Classical data structures that can outperform learned indexes (2018)

dataflow 2021-08-16 07:28:55 +0000 UTC [ - ]

Why do cuckoo hashing advertisements always sound like snake oil sales pitches?

Claim: "A simple and beautiful technique that can achieve 99% occupancy and serve all lookups with just two memory accesses thanks to the power of two choices."

Great, so apparently I can achieve 99% occupancy?

Reality [1]: "Insertions succeed in expected constant time [...] as long as the number of keys is kept below half of the capacity of the hash table, i.e., the load factor is below 50%."

Ok so never mind...

[1] https://en.wikipedia.org/wiki/Cuckoo_hashing#Theory

FreakLegion 2021-08-16 09:25:57 +0000 UTC [ - ]

> Ok so never mind...

Keep reading, specifically the Variations section. 50% occupancy is for constructions with a per-bucket capacity of 1. At a capacity of 2, occupancy improves to a little under 90%, and at 4 to just under 98%. The linked write-up uses 8, which does in fact achieve very high occupancy.

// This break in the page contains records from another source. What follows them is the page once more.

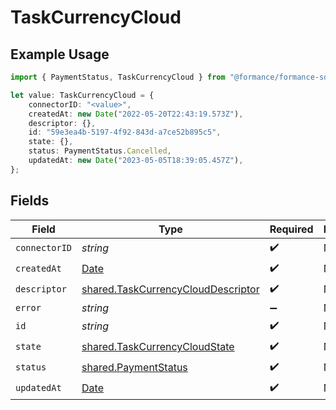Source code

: # TaskCurrencyCloud

## Example Usage

```typescript
import { PaymentStatus, TaskCurrencyCloud } from "@formance/formance-sdk/sdk/models/shared";

let value: TaskCurrencyCloud = {
    connectorID: "<value>",
    createdAt: new Date("2022-05-20T22:43:19.573Z"),
    descriptor: {},
    id: "59e3ea4b-5197-4f92-843d-a7ce52b895c5",
    state: {},
    status: PaymentStatus.Cancelled,
    updatedAt: new Date("2023-05-05T18:39:05.457Z"),
};
```

## Fields

| Field                                                                                           | Type                                                                                            | Required                                                                                        | Description                                                                                     |
| ----------------------------------------------------------------------------------------------- | ----------------------------------------------------------------------------------------------- | ----------------------------------------------------------------------------------------------- | ----------------------------------------------------------------------------------------------- |
| `connectorID`                                                                                   | *string*                                                                                        | :heavy_check_mark:                                                                              | N/A                                                                                             |
| `createdAt`                                                                                     | [Date](https://developer.mozilla.org/en-US/docs/Web/JavaScript/Reference/Global_Objects/Date)   | :heavy_check_mark:                                                                              | N/A                                                                                             |
| `descriptor`                                                                                    | [shared.TaskCurrencyCloudDescriptor](../../../sdk/models/shared/taskcurrencyclouddescriptor.md) | :heavy_check_mark:                                                                              | N/A                                                                                             |
| `error`                                                                                         | *string*                                                                                        | :heavy_minus_sign:                                                                              | N/A                                                                                             |
| `id`                                                                                            | *string*                                                                                        | :heavy_check_mark:                                                                              | N/A                                                                                             |
| `state`                                                                                         | [shared.TaskCurrencyCloudState](../../../sdk/models/shared/taskcurrencycloudstate.md)           | :heavy_check_mark:                                                                              | N/A                                                                                             |
| `status`                                                                                        | [shared.PaymentStatus](../../../sdk/models/shared/paymentstatus.md)                             | :heavy_check_mark:                                                                              | N/A                                                                                             |
| `updatedAt`                                                                                     | [Date](https://developer.mozilla.org/en-US/docs/Web/JavaScript/Reference/Global_Objects/Date)   | :heavy_check_mark:                                                                              | N/A                                                                                             |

They could've done better, though. By using windows instead of buckets (i.e. allowing the buckets to overlap), a capacity of 2 already yields > 96% occupancy, and 4 reaches 99.9%, so smaller and faster (lookups examine fewer keys on average). This approach is detailed in "3.5-Way Cuckoo Hashing for the Price of 2-and-a-Bit".

dataflow 2021-08-16 09:43:53 +0000 UTC [ - ]

Thanks, that explains what they're saying now. But I'm still skeptical. How achievable is 98% fill for 4-element buckets in the first place? Intuitively I feel like you'd frequently have to scrap the table and rehash or enlarge it... is that not the case?

FreakLegion 2021-08-17 20:49:53 +0000 UTC [ - ]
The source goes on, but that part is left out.